◆ What you need to do
Everything in the entries except the pictures must be duplicated exactly.
[Stored data — start]
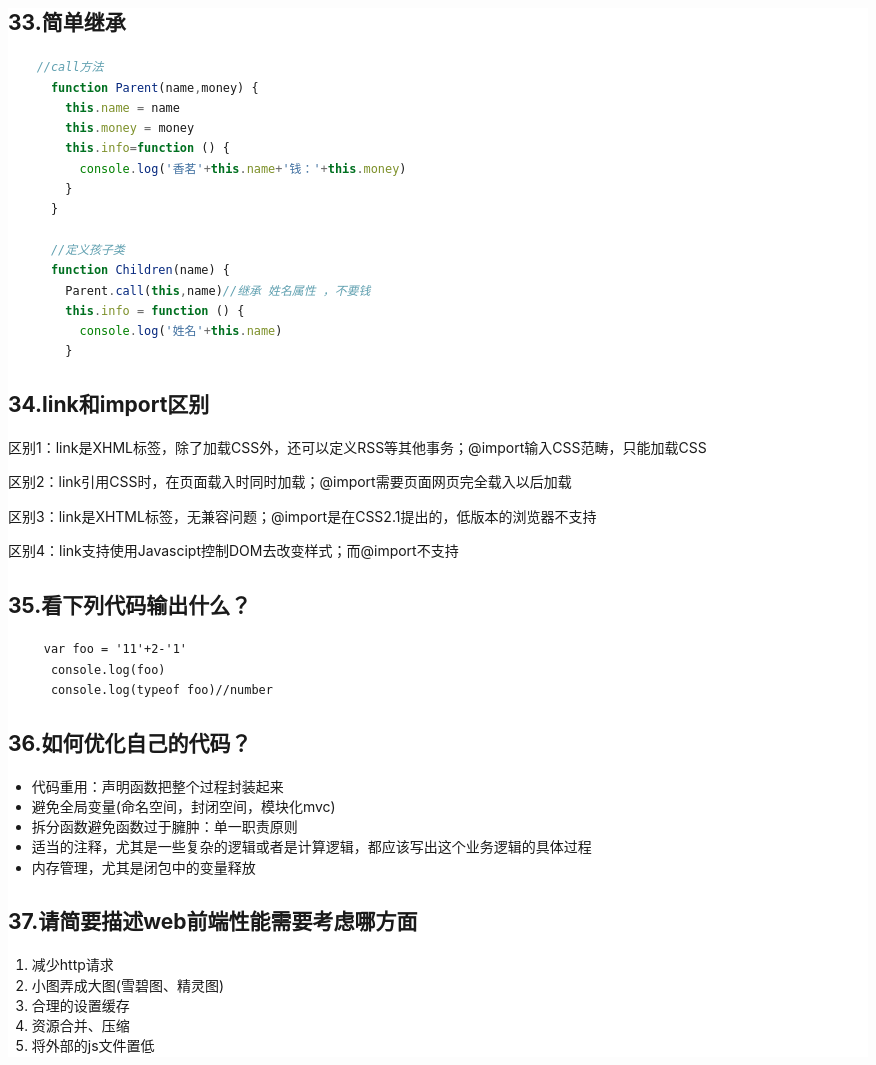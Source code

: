 ## 33.简单继承

```javascript
    //call方法
      function Parent(name,money) {
        this.name = name
        this.money = money
        this.info=function () {
          console.log('香茗'+this.name+'钱：'+this.money)
        }
      }

      //定义孩子类
      function Children(name) {
        Parent.call(this,name)//继承 姓名属性 ，不要钱
        this.info = function () {
          console.log('姓名'+this.name)
        }
```

## 34.link和import区别

区别1：link是XHML标签，除了加载CSS外，还可以定义RSS等其他事务；@import输入CSS范畴，只能加载CSS

区别2：link引用CSS时，在页面载入时同时加载；@import需要页面网页完全载入以后加载

区别3：link是XHTML标签，无兼容问题；@import是在CSS2.1提出的，低版本的浏览器不支持

区别4：link支持使用Javascipt控制DOM去改变样式；而@import不支持

## 35.看下列代码输出什么？

```
     var foo = '11'+2-'1'
      console.log(foo)
      console.log(typeof foo)//number

```

## 36.如何优化自己的代码？

- 代码重用：声明函数把整个过程封装起来
- 避免全局变量(命名空间，封闭空间，模块化mvc)
- 拆分函数避免函数过于臃肿：单一职责原则
- 适当的注释，尤其是一些复杂的逻辑或者是计算逻辑，都应该写出这个业务逻辑的具体过程
- 内存管理，尤其是闭包中的变量释放

## 37.请简要描述web前端性能需要考虑哪方面

1. 减少http请求
2. 小图弄成大图(雪碧图、精灵图)
3. 合理的设置缓存
4. 资源合并、压缩
5. 将外部的js文件置低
[Stored data — finish]
◆ Response area
Source code

: ## 33.简单继承

```javascript
    //call方法
      function Parent(name,money) {
        this.name = name
        this.money = money
        this.info=function () {
          console.log('香茗'+this.name+'钱：'+this.money)
        }
      }

      //定义孩子类
      function Children(name) {
        Parent.call(this,name)//继承 姓名属性 ，不要钱
        this.info = function () {
          console.log('姓名'+this.name)
        }
```

## 34.link和import区别

区别1：link是XHML标签，除了加载CSS外，还可以定义RSS等其他事务；@import输入CSS范畴，只能加载CSS

区别2：link引用CSS时，在页面载入时同时加载；@import需要页面网页完全载入以后加载

区别3：link是XHTML标签，无兼容问题；@import是在CSS2.1提出的，低版本的浏览器不支持

区别4：link支持使用Javascipt控制DOM去改变样式；而@import不支持

## 35.看下列代码输出什么？

```
     var foo = '11'+2-'1'
      console.log(foo)
      console.log(typeof foo)//number

```

## 36.如何优化自己的代码？

- 代码重用：声明函数把整个过程封装起来
- 避免全局变量(命名空间，封闭空间，模块化mvc)
- 拆分函数避免函数过于臃肿：单一职责原则
- 适当的注释，尤其是一些复杂的逻辑或者是计算逻辑，都应该写出这个业务逻辑的具体过程
- 内存管理，尤其是闭包中的变量释放

## 37.请简要描述web前端性能需要考虑哪方面

1. 减少http请求
2. 小图弄成大图(雪碧图、精灵图)
3. 合理的设置缓存
4. 资源合并、压缩
5. 将外部的js文件置低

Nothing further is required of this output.